In this in-depth economic analysis, Zhu Tian, Vice President, Co-Dean and Professor of Economics at China Europe International Business School (CEIBS), explains why China’s prolonged deflation is historically rare — and what must be done to restore growth momentum.

China has now experienced multiple consecutive years of deflation — something very few major economies have faced in modern history. Professor Zhu characterises today’s economy as “half fire, half ice.”

On one side:

  • Rapidly growing sectors such as electric vehicles and AI
  • Strong performance from innovative, technology-driven firms
  • Global competitiveness in advanced manufacturing

On the other side:

  • Weak domestic demand
  • Slow industrial output growth over the past decade
  • Modest fixed-asset investment
  • Insufficient aggregate demand holding back broader recovery

Professor Zhu proposes a bold policy response. Large-scale, unrestricted consumption vouchers funded by trillions of RMB, not hundreds of billions.

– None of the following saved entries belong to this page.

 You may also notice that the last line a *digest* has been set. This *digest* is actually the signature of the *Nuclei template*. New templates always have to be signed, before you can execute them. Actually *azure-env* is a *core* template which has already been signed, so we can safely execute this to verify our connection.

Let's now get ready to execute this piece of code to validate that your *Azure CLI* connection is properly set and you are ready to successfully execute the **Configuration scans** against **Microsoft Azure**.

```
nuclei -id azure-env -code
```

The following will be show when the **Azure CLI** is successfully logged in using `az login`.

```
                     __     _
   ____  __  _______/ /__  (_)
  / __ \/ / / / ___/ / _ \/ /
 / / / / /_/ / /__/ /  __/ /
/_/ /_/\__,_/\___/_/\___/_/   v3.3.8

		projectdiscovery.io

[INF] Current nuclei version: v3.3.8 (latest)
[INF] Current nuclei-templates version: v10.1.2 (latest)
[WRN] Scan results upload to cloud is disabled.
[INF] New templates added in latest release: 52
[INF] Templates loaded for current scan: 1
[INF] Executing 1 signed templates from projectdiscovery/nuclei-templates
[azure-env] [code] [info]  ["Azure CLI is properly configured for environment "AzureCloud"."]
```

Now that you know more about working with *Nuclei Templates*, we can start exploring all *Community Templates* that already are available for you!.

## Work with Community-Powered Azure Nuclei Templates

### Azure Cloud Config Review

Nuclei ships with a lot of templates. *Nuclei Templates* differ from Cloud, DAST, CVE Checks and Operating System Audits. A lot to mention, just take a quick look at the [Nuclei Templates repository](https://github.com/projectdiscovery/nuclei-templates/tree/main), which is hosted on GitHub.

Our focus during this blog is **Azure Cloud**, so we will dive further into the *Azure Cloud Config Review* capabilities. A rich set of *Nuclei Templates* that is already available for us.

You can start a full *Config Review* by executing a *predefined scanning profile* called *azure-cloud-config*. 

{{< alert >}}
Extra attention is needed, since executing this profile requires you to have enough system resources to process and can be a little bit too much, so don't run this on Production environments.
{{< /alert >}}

He argues that previous stimulus measures — roughly 0.1% of GDP — have been far too small relative to the demand shortfall.

Key themes covered:

  • China’s deflation crisis explained
  • EV and AI sector growth vs. weak consumption
  • Aggregate demand shortfall
  • Industrial output trends over the past decade
  • Fiscal stimulus and consumption vouchers
  • Why trillions — not billions — may be required

This discussion is essential for:

  • Investors tracking China’s macro outlook
  • Policymakers evaluating fiscal stimulus options
  • Business leaders assessing domestic demand recovery
  • Economists studying deflation dynamics
  • Anyone interested in China’s 2026 economic trajectory

Learn more about CEIBS, a global business school cofounded by the European Union and the Chinese government, here.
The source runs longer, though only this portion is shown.